Start of Data records

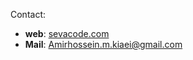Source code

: Contact:

- **web**: [sevacode.com](https://www.sevacode.com)
- **Mail**: Amirhossein.m.kiaei@gmail.com
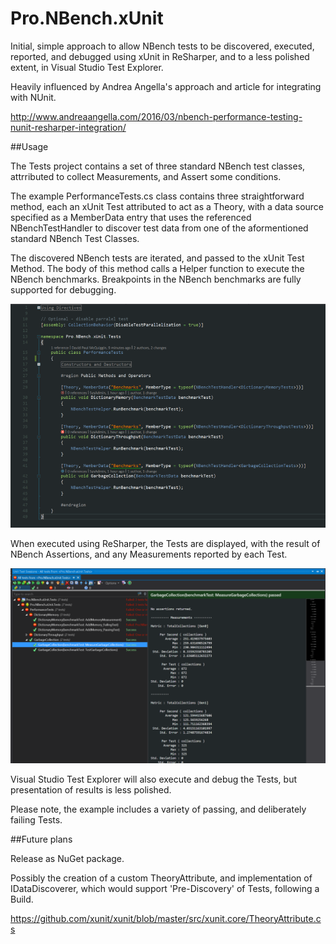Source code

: # Pro.NBench.xUnit

Initial, simple approach to allow NBench tests to be discovered, executed, reported, and debugged using xUnit in ReSharper, and to a less polished extent, in Visual Studio Test Explorer.

Heavily influenced by Andrea Angella's approach and article for integrating with NUnit.

http://www.andreaangella.com/2016/03/nbench-performance-testing-nunit-resharper-integration/

##Usage

The Tests project contains a set of three standard NBench test classes, attrributed to collect Measurements, and Assert some conditions.

The example PerformanceTests.cs class contains three straightforward method, each an xUnit Test attributed to act as a Theory, with a data source specified as a MemberData entry that uses the referenced NBenchTestHandler to discover test data from one of the aformentioned standard NBench Test Classes. 

The discovered NBench tests are iterated, and passed to the xUnit Test Method. The body of this method calls a Helper function to execute the NBench benchmarks. Breakpoints in the NBench benchmarks are fully supported for debugging.

![PerformanceTests](PerformanceTests.PNG)

When executed using ReSharper, the Tests are displayed, with the result of NBench Assertions, and any Measurements reported by each Test.

![ResharperResults](ResharperResults.PNG)

Visual Studio Test Explorer will also execute and debug the Tests, but presentation of results is less polished.

Please note, the example includes a variety of passing, and deliberately failing Tests.

##Future plans

Release as NuGet package.

Possibly the creation of a custom TheoryAttribute, and implementation of IDataDiscoverer, which would support 'Pre-Discovery' of Tests, following a Build.

https://github.com/xunit/xunit/blob/master/src/xunit.core/TheoryAttribute.cs


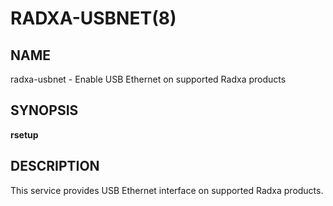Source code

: # RADXA-USBNET(8)

## NAME

radxa-usbnet - Enable USB Ethernet on supported Radxa products

## SYNOPSIS

**rsetup**

## DESCRIPTION

This service provides USB Ethernet interface on supported
Radxa products.
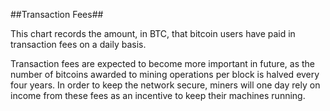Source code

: ##Transaction Fees##

This chart records the amount, in BTC, that bitcoin users have paid in transaction fees on a daily basis.

Transaction fees are expected to become more important in future, as the number of bitcoins awarded to mining operations per block is halved every four years. In order to keep the network secure, miners will one day rely on income from these fees as an incentive to keep their machines running.
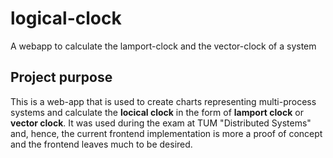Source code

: # logical-clock
A webapp to calculate the lamport-clock and the vector-clock of a system

## Project purpose

This is a web-app that is used to create charts representing multi-process systems and calculate the **locical clock** in the form of **lamport clock** or **vector clock**. It was used during the exam at TUM "Distributed Systems" and, hence, the current frontend implementation is more a proof of concept and the frontend leaves much to be desired.
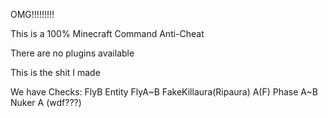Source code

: OMG!!!!!!!!!

This is a 100% Minecraft Command Anti-Cheat

There are no plugins available

This is the shit I made

We have Checks:
FlyB
Entity FlyA~B
FakeKillaura(Ripaura) A(F)
Phase A~B
Nuker A (wdf???)
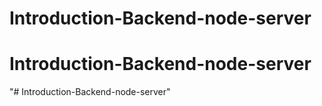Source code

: # Introduction-Backend-node-server
# Introduction-Backend-node-server
"# Introduction-Backend-node-server" 
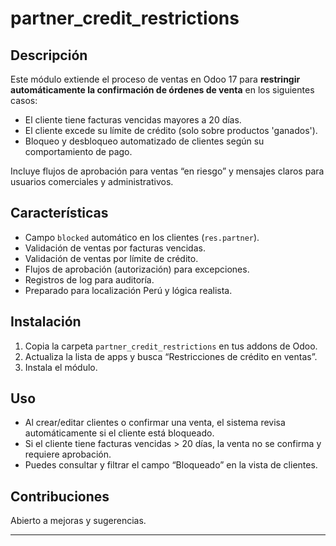 # partner_credit_restrictions

## Descripción

Este módulo extiende el proceso de ventas en Odoo 17 para **restringir automáticamente la confirmación de órdenes de venta** en los siguientes casos:
- El cliente tiene facturas vencidas mayores a 20 días.
- El cliente excede su límite de crédito (solo sobre productos 'ganados').
- Bloqueo y desbloqueo automatizado de clientes según su comportamiento de pago.

Incluye flujos de aprobación para ventas “en riesgo” y mensajes claros para usuarios comerciales y administrativos.

## Características

- Campo `blocked` automático en los clientes (`res.partner`).
- Validación de ventas por facturas vencidas.
- Validación de ventas por límite de crédito.
- Flujos de aprobación (autorización) para excepciones.
- Registros de log para auditoría.
- Preparado para localización Perú y lógica realista.

## Instalación

1. Copia la carpeta `partner_credit_restrictions` en tus addons de Odoo.
2. Actualiza la lista de apps y busca “Restricciones de crédito en ventas”.
3. Instala el módulo.

## Uso

- Al crear/editar clientes o confirmar una venta, el sistema revisa automáticamente si el cliente está bloqueado.
- Si el cliente tiene facturas vencidas > 20 días, la venta no se confirma y requiere aprobación.
- Puedes consultar y filtrar el campo “Bloqueado” en la vista de clientes.

## Contribuciones

Abierto a mejoras y sugerencias. 

---
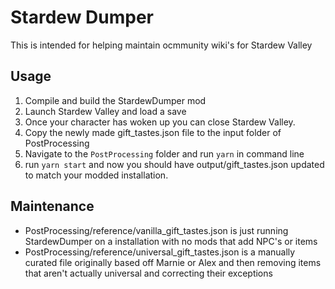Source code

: # Stardew Dumper
This is intended for helping maintain ocmmunity wiki's for Stardew Valley

## Usage
1. Compile and build the StardewDumper mod
2. Launch Stardew Valley and load a save
3. Once your character has woken up you can close Stardew Valley.
4. Copy the newly made gift_tastes.json file to the input folder of PostProcessing
5. Navigate to the `PostProcessing` folder and run `yarn` in command line
6. run `yarn start` and now you should have output/gift_tastes.json updated to match your modded installation.

## Maintenance
* PostProcessing/reference/vanilla_gift_tastes.json is just running StardewDumper on a installation with no mods that add NPC's or items
* PostProcessing/reference/universal_gift_tastes.json is a manually curated file originally based off Marnie or Alex and then removing items that aren't actually universal and correcting their exceptions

End of Data records

## Activity
Beginning with the first line of the material above, please output each line exactly through the line that contains "The Tests project", and only those, leaving out pictures.

## Task output
Source code

: Contact:

- **web**: [sevacode.com](https://www.sevacode.com)
- **Mail**: Amirhossein.m.kiaei@gmail.com
Source code

: # Pro.NBench.xUnit

Initial, simple approach to allow NBench tests to be discovered, executed, reported, and debugged using xUnit in ReSharper, and to a less polished extent, in Visual Studio Test Explorer.

Heavily influenced by Andrea Angella's approach and article for integrating with NUnit.

http://www.andreaangella.com/2016/03/nbench-performance-testing-nunit-resharper-integration/

##Usage

The Tests project contains a set of three standard NBench test classes, attrributed to collect Measurements, and Assert some conditions.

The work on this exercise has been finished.